O novo true crime brasileiro “A Vítima Invisível: O caso Eliza Samudio“ está na Netlifx. O documentário dirigido por Juliana Antunes, não só relata o repetido assassinato de Eliza e o envolvimento do ex-goleiro Bruno no caso, mas traz uma irrealidade brasileira, que soma a crueldade desses crimes contra as mulheres – que não tem tempo, nem hora, para acabar.

O filme “traz à tona detalhes inéditos do caso que foram negligenciados na época”.  Como assim? Claro, no Brasil tudo é feito nas coxas. O longa documental é lançado 14 anos após o crime, mas falta o personagem principal, Eliza.

Estão lá eventos que antecederam o desaparecimento de Eliza Samudio, sob a perspectiva dela. Aí sim, vem outra irrealidade, que traz a fala das amigas de Eliza, dizendo que ela corria perigo e uma delas chegou a ligar para o pai da vítima. Agora é tarde.

A produção teve acesso às conversas e mensagens pessoais de Elisa em seu computador. Ué,  por que a polícia não teve acesso na época?

O caso Eliza Samudio envelheceu. Nas imagens a impressão que temos é que Elisa nunca existiu.

Vídeos e fotografias de Eliza quando criança tem uma representação forte, a passagem de menina, adolescente e mulher. Tudo é uma desconstrução que se ergue e desaba e, a partir desse ponto, a imagem de Eliza não segue,  não se ergue.Onde ela está, que dia foi, a quê horas?.

Elisa se esqueceu de viver: se esqueceu que ela não tinha voz num país como o Brasil e meteu os pés pelas mãos, procurou a delegacia, deu queixa, mas a morte já estava encomendada. No Brasil é assim, falou, se não tiver grana, morre. Eliza viveu dias de terror.
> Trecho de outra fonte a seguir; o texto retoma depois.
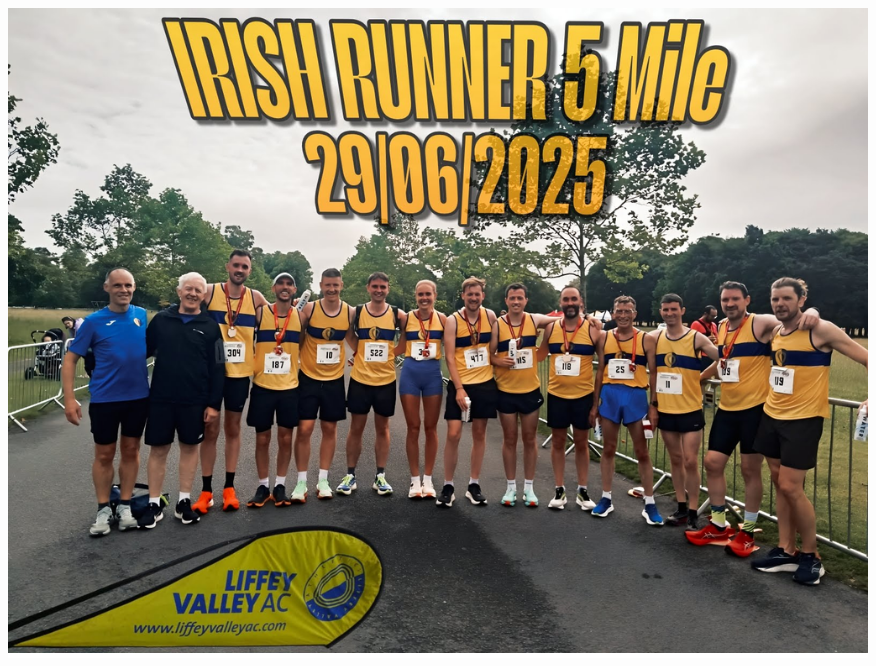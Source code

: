 <img src="/assets/images/races/2025/2025-06-29_group2.jpg"  width="100%" height="auto" alt="Group">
O brasileiro, claro, não lembra mais de Eisa Samudio. Sabe por que? Porque são muitos crimes e diversos não estão no noticiário, crimes por toda parte, em todos os lugares, todos os dias. Qual é o dia em que não se mata uma mulher no Brasil?

Elisa se espreguiça no filme, feito um despertar, de quem gostava de ser, conhecida por “maria chuteira”, dez anos como goleira num time da escola.  O tempo e o espaço, também bocejam. Menina bonita, ela poderia ter sido outra coisa na vida. Chegou a ser atriz de filmes pornô para não passar fome – isso está lá no documentário.

É ruim o documentário, é um tipo de negação, do espanto patético, jamais estético.

Antes de entregar-se à credulidade, é melhor armar-se de desconfiança: será mesmo? Sim, aí está a superioridade inútil da morte de Eliza.

Eliza é chamada de modelo no filme, e isso nem vai, nem vem. Sequer uma grandeza, que passa a ser menor.

Eliza surge pela última vez como um sub-produto, para o lado vicioso da trama, do fetichismo hábil da descrença, que não existe no filme. É mais um objeto não identificado que surge às cegas.

Acreditem, nas interpretações mais absurdas, se elas lhes parecerem convincentes, e garanto que serão mais felizes na confiança inútil do Brasil, sobre as escusas ou lídimas intenções. É difícil ser mulher no Brasil.

Eliza envelheceu, mesmo tendo escrito antes para a um amigo, dizendo “quero viver minha vida sem medo”.

Kapetadas

1 – Não se fala desculpa a quem se sentiu ofendido, mas sim peço desculpa por ter ofendido.